What needs to be done: Which lines of the material contain the word "aesCipher"? Show each one.

Records for the exercise:

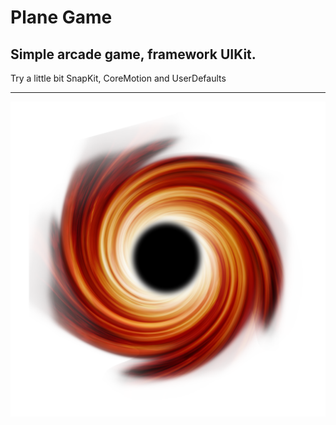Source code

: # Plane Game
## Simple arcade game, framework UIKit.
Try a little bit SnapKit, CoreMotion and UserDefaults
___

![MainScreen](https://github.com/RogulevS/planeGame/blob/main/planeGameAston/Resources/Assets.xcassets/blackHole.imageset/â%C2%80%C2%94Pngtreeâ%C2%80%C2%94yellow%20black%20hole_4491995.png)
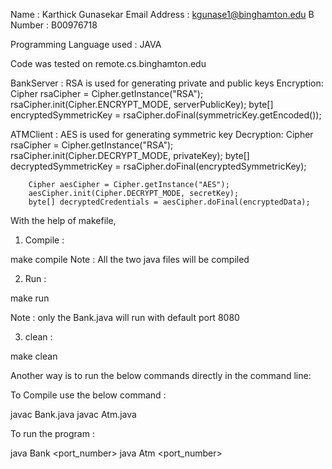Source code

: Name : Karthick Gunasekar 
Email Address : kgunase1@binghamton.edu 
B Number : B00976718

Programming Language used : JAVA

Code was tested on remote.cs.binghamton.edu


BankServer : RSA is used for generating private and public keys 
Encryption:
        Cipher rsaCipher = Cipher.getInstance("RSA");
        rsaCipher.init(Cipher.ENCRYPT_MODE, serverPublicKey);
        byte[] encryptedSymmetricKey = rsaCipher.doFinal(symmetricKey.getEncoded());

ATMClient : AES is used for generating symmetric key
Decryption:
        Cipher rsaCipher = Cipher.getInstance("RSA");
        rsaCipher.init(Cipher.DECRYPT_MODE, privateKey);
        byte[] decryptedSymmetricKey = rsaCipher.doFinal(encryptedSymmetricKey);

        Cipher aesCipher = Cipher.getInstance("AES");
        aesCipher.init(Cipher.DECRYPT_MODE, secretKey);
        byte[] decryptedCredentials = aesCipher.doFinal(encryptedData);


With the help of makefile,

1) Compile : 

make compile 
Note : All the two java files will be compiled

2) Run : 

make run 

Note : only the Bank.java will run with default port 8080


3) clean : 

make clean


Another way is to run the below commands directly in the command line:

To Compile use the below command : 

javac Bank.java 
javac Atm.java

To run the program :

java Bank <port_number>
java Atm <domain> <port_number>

Written response:
        Cipher aesCipher = Cipher.getInstance("AES");
        aesCipher.init(Cipher.DECRYPT_MODE, secretKey);
        byte[] decryptedCredentials = aesCipher.doFinal(encryptedData);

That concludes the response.